*Work required*.
The line with "### Что такое проект?" marks the first line to copy, and the line with "- Направлены на внешнюю аудиторию." marks the last. Transcribe that stretch of the data below exactly, without pictures.

*Data provided*.
Segment Open
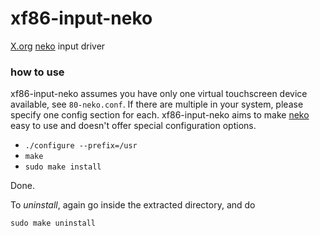 # xf86-input-neko
[X.org](https://x.org/) [neko](http://github.com/demodesk/neko) input driver

### how to use
xf86-input-neko assumes you have only one virtual touchscreen device available, see
`80-neko.conf`. If there are multiple in your system, please specify one config
section for each.
xf86-input-neko aims to make [neko](http://github.com/demodesk/neko) easy to use and doesn't
offer special configuration options.

* `./configure --prefix=/usr`
* `make`
* `sudo make install`

Done.

To _uninstall_, again go inside the extracted directory, and do

    sudo make uninstall
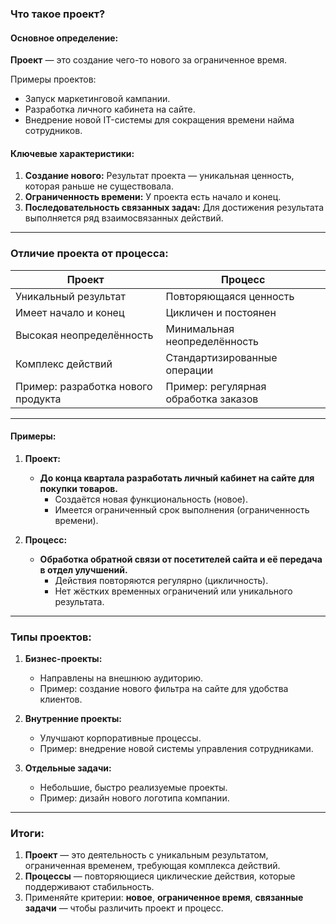 ### Что такое проект?

#### Основное определение:

**Проект** — это создание чего-то нового за ограниченное время.

Примеры проектов:

- Запуск маркетинговой кампании.
- Разработка личного кабинета на сайте.
- Внедрение новой IT-системы для сокращения времени найма сотрудников.

#### Ключевые характеристики:

1. **Создание нового:** Результат проекта — уникальная ценность, которая раньше не существовала.
2. **Ограниченность времени:** У проекта есть начало и конец.
3. **Последовательность связанных задач:** Для достижения результата выполняется ряд взаимосвязанных действий.

---

### Отличие проекта от процесса:

|**Проект**|**Процесс**|
|---|---|
|Уникальный результат|Повторяющаяся ценность|
|Имеет начало и конец|Цикличен и постоянен|
|Высокая неопределённость|Минимальная неопределённость|
|Комплекс действий|Стандартизированные операции|
|Пример: разработка нового продукта|Пример: регулярная обработка заказов|

---

#### Примеры:

1. **Проект:**
    
    - **До конца квартала разработать личный кабинет на сайте для покупки товаров.**
        - Создаётся новая функциональность (новое).
        - Имеется ограниченный срок выполнения (ограниченность времени).
2. **Процесс:**
    
    - **Обработка обратной связи от посетителей сайта и её передача в отдел улучшений.**
        - Действия повторяются регулярно (цикличность).
        - Нет жёстких временных ограничений или уникального результата.

---

### Типы проектов:

1. **Бизнес-проекты:**
    
    - Направлены на внешнюю аудиторию.
    - Пример: создание нового фильтра на сайте для удобства клиентов.
2. **Внутренние проекты:**
    
    - Улучшают корпоративные процессы.
    - Пример: внедрение новой системы управления сотрудниками.
3. **Отдельные задачи:**
    
    - Небольшие, быстро реализуемые проекты.
    - Пример: дизайн нового логотипа компании.

---

### Итоги:

1. **Проект** — это деятельность с уникальным результатом, ограниченная временем, требующая комплекса действий.
2. **Процессы** — повторяющиеся циклические действия, которые поддерживают стабильность.
3. Применяйте критерии: **новое**, **ограниченное время**, **связанные задачи** — чтобы различить проект и процесс.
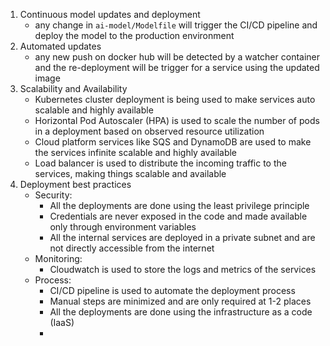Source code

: 1. Continuous model updates and deployment
   - any change in `ai-model/Modelfile` will trigger the CI/CD pipeline and deploy the model to the production environment
2. Automated updates
   - any new push on docker hub will be detected by a watcher container and the re-deployment will be trigger for a service using the updated image
3. Scalability and Availability
   - Kubernetes cluster deployment is being used to make services auto scalable and highly available
   - Horizontal Pod Autoscaler (HPA) is used to scale the number of pods in a deployment based on observed resource utilization
   - Cloud platform services like SQS and DynamoDB are used to make the services infinite scalable and highly available
   - Load balancer is used to distribute the incoming traffic to the services, making things scalable and available
4. Deployment best practices
   - Security: 
     - All the deployments are done using the least privilege principle
     - Credentials are never exposed in the code and made available only through environment variables
     - All the internal services are deployed in a private subnet and are not directly accessible from the internet
   - Monitoring:
     - Cloudwatch is used to store the logs and metrics of the services
   - Process:
     - CI/CD pipeline is used to automate the deployment process
     - Manual steps are minimized and are only required at 1-2 places
     - All the deployments are done using the infrastructure as a code (IaaS)
     - 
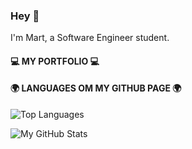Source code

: ### Hey 👋 
I'm Mart, a Software Engineer student.

#### 💻 MY PORTFOLIO 💻
[](https://martvw.github.io/)

#### 🌍 LANGUAGES OM MY GITHUB PAGE 🌍
![Top Languages](https://github-readme-stats.vercel.app/api/top-langs/?username=MartvW&theme=dark)

![My GitHub Stats](https://github-readme-stats.vercel.app/api?username=MartvW&theme=dark&show_icons=true)


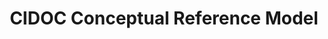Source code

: ---
schema: default
title: CIDOC Conceptual Reference Model
notes: >-
  <span style='color:Blue'>Schema</span> This is the encoding approved by CRM-SIG in the meeting 21/11/2012 as the
  official current version for the CIDOC CRM namespace. Note that this is NOT a
  definition of the CIDOC CRM, but an encoding derived from the authoritative
  release of the CIDOC CRM v5.0.4 on
  http://www.cidoc-crm.org/official_release_cidoc.html @en
organization: DataScientia Foundation
resources:
  - name: CRM.UAN.owl
    url: >-
      http://git.knowdive.disi.unitn.it:8080/knowledge/LiveKnowledge/SREP/CRM_schema/input/raw/master/CRM.UAN.owl
    format: owl
    description: >-
      This is the encoding approved by CRM-SIG in the meeting 21/11/2012 as the
      official current version for the CIDOC CRM namespace. Note that this is
      NOT a definition of the CIDOC CRM, but an encoding derived from the
      authoritative release of the CIDOC CRM v5.0.4 on
      http://www.cidoc-crm.org/official_release_cidoc.html @en
    license: Creative Commons
    status: Unannotated
    byteSize: '523.623'
    issued: '2012-12-17'
    language: 'de, el, en, fr, pt, ru'
    modified: '17 March 2020, 21:30 (UTC+01:00)'
    OntologyEngineeringTool: Protégé
    ontologyLanguage: OWL
    ontologySyntax: rdf
    example: Unknown
    ReferenceLKRepository: SREP
    referenceOntology: Unknown
    referenceDatasets: Unknown
distribution: crm-owl
keyword: Cultural Heritage
publisher: Unknown
category:
  - Culture
versionNotes: '2016: Annual review OK'
landingPage: 'https://cidoc-crm.org/'
accessRigths: Public
creator: FORTH-ICS
hasVersion: Unknown
isVersionOf: Unknown
issued: '2012-12-17'
modified: '17 March 2020, 21:30 (UTC+01:00)'
language: 'de, el, en, fr, pt, ru'
provenance: "(2012-03-08) Bernard Vatant: http://bloody-byte.net/rdf/cidoc-crm/core_5.0.1 is an OWL version. The alternative http://www.cidoc-crm.org/rdfs/cidoc-crm# is a more recent version (december 2011) in RDFS.
(2014-11-23) Ghislain Atemezing: Anual review OK! Still lacking metadata for the vocabulary in RDFS.
(2013-11-14) Bernard Vatant: Changed URI to more recent and official version in RDFS, which lacks metadata but comes in several languages.
(2016-01-25) Ghislain Atemezing: Annual review OK"
page: 'http://www.cidoc-crm.org/cidoc-crm/'
wasGeneratedBy: Unknown
versionInfo: version 5.04
formalityLevel: Teleontology
OntologyEngineeringMethodology: Unknown
acronym: crm
CompetencyQuestion: Unknown
preferredNamespacePrefix: cidoc-crm
toDoList: To completely annotate.
namespacesGenerated: Unknown
namespacesReused: Unknown
datasetLevel: Knowledge Level(L3-4)
spatialExtent: Unknown
temporalExtent: Unknown
datLicense: Creative Commons
DatOwner: Unknown
DatPublicationTimeStamp: Unknown
type:
  - Schema
---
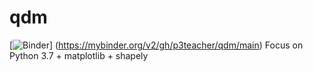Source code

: # qdm
[![Binder](https://mybinder.org/badge_logo.svg)]
(https://mybinder.org/v2/gh/p3teacher/qdm/main)
Focus on Python 3.7 + matplotlib + shapely
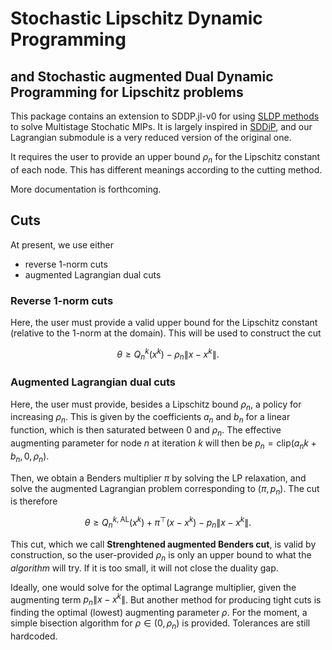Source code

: # Stochastic Lipschitz Dynamic Programming
## and Stochastic augmented Dual Dynamic Programming for Lipschitz problems

This package contains an extension to SDDP.jl-v0 for using
[SLDP methods](https://arxiv.org/abs/1905.02290)
to solve Multistage Stochatic MIPs.
It is largely inspired in [SDDiP](https://github.com/lkapelevich/SDDiP.jl),
and our Lagrangian submodule is a very reduced version of the original one.

It requires the user to provide an upper bound $\rho_n$
for the Lipschitz constant of each node.
This has different meanings according to the cutting method.

More documentation is forthcoming.

## Cuts
At present, we use either

* reverse 1-norm cuts
* augmented Lagrangian dual cuts

### Reverse 1-norm cuts

Here, the user must provide a valid upper bound
for the Lipschitz constant (relative to the 1-norm at the domain).
This will be used to construct the cut

$$ \theta \geq Q_n^k(x^k) - \rho_n \|x - x^k \|. $$

### Augmented Lagrangian dual cuts

Here, the user must provide, besides a Lipschitz bound $\rho_n$,
a policy for increasing $\rho_n$.
This is given by the coefficients $a_n$ and $b_n$ for a linear function,
which is then saturated between $0$ and $\rho_n$.
The effective augmenting parameter for node $n$ at iteration $k$ will then be
$p_n = \text{clip}(a_n k + b_n, 0, \rho_n)$.

Then, we obtain a Benders multiplier $\pi$ by solving the LP relaxation,
and solve the augmented Lagrangian problem corresponding to $(\pi, p_n)$.
The cut is therefore

$$ \theta \geq Q_n^{k, \text{AL}}(x^k) + \pi^\top(x - x^k) - p_n \|x - x^k \|. $$

This cut, which we call **Strenghtened augmented Benders cut**,
is valid by construction, so the user-provided $\rho_n$
is only an upper bound to what the _algorithm_ will try.
If it is too small, it will not close the duality gap.

Ideally, one would solve for the optimal Lagrange multiplier,
given the augmenting term $p_n \|x - x^k\|$.
But another method for producing tight cuts
is finding the optimal (lowest) augmenting parameter $\rho$.
For the moment, a simple bisection algorithm for $\rho \in (0, \rho_n)$ is provided.
Tolerances are still hardcoded.
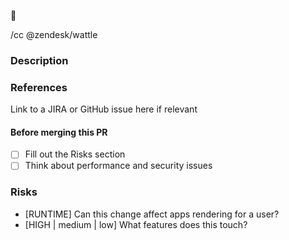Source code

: 
💐

/cc @zendesk/wattle

### Description

### References
Link to a JIRA or GitHub issue here if relevant

#### Before merging this PR
- [ ] Fill out the Risks section
- [ ] Think about performance and security issues

### Risks
* [RUNTIME] Can this change affect apps rendering for a user?
* [HIGH | medium | low] What features does this touch?
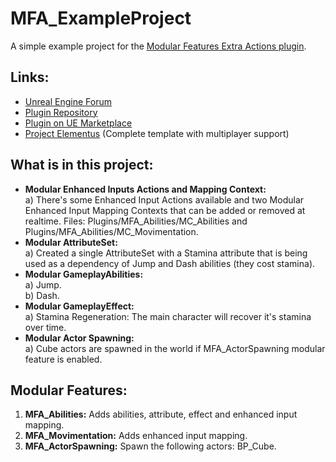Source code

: # MFA_ExampleProject

A simple example project for the [Modular Features Extra Actions plugin](https://github.com/lucoiso/UEModularFeatures_ExtraActions).

## Links:
* [Unreal Engine Forum](https://forums.unrealengine.com/t/free-modularfeatures-extraactions-plugin-modular-gas-enhanced-input-and-more/495400)
* [Plugin Repository](https://github.com/lucoiso/UEModularFeatures_ExtraActions)
* [Plugin on UE Marketplace](https://unrealengine.com/marketplace/en-US/product/modular-game-features-extra-actions)
* [Project Elementus](https://github.com/lucoiso/UEProject_Elementus) (Complete template with multiplayer support)

## What is in this project:

* **Modular Enhanced Inputs Actions and Mapping Context:**  
a) There's some Enhanced Input Actions available and two Modular Enhanced Input Mapping Contexts that can be added or removed at realtime. Files: Plugins/MFA_Abilities/MC_Abilities and Plugins/MFA_Abilities/MC_Movimentation.
* **Modular AttributeSet:**  
a) Created a single AttributeSet with a Stamina attribute that is being used as a dependency of Jump and Dash abilities (they cost stamina).
* **Modular GameplayAbilities:**  
a) Jump.  
b) Dash.
* **Modular GameplayEffect:**  
a) Stamina Regeneration: The main character will recover it's stamina over time.
* **Modular Actor Spawning:**  
a) Cube actors are spawned in the world if MFA_ActorSpawning modular feature is enabled.

## Modular Features:

1. **MFA_Abilities:** Adds abilities, attribute, effect and enhanced input mapping.
2. **MFA_Movimentation:** Adds enhanced input mapping.
3. **MFA_ActorSpawning:** Spawn the following actors: BP_Cube.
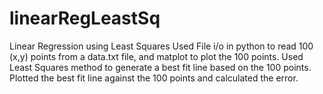 # linearRegLeastSq
Linear Regression using Least Squares Used File i/o in python to read 100 (x,y) points from a data.txt file, and matplot to plot the 100 points. Used Least Squares method to generate a best fit line based on the 100 points.  Plotted the best fit line against the 100 points and calculated the error.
Segment Closed
*Output of the task*.
 ### Что такое проект?

#### Основное определение:

**Проект** — это создание чего-то нового за ограниченное время.

Примеры проектов:

- Запуск маркетинговой кампании.
- Разработка личного кабинета на сайте.
- Внедрение новой IT-системы для сокращения времени найма сотрудников.

#### Ключевые характеристики:

1. **Создание нового:** Результат проекта — уникальная ценность, которая раньше не существовала.
2. **Ограниченность времени:** У проекта есть начало и конец.
3. **Последовательность связанных задач:** Для достижения результата выполняется ряд взаимосвязанных действий.

---

### Отличие проекта от процесса:

|**Проект**|**Процесс**|
|---|---|
|Уникальный результат|Повторяющаяся ценность|
|Имеет начало и конец|Цикличен и постоянен|
|Высокая неопределённость|Минимальная неопределённость|
|Комплекс действий|Стандартизированные операции|
|Пример: разработка нового продукта|Пример: регулярная обработка заказов|

---

#### Примеры:

1. **Проект:**
    
    - **До конца квартала разработать личный кабинет на сайте для покупки товаров.**
        - Создаётся новая функциональность (новое).
        - Имеется ограниченный срок выполнения (ограниченность времени).
2. **Процесс:**
    
    - **Обработка обратной связи от посетителей сайта и её передача в отдел улучшений.**
        - Действия повторяются регулярно (цикличность).
        - Нет жёстких временных ограничений или уникального результата.

---

### Типы проектов:

1. **Бизнес-проекты:**
    
    - Направлены на внешнюю аудиторию.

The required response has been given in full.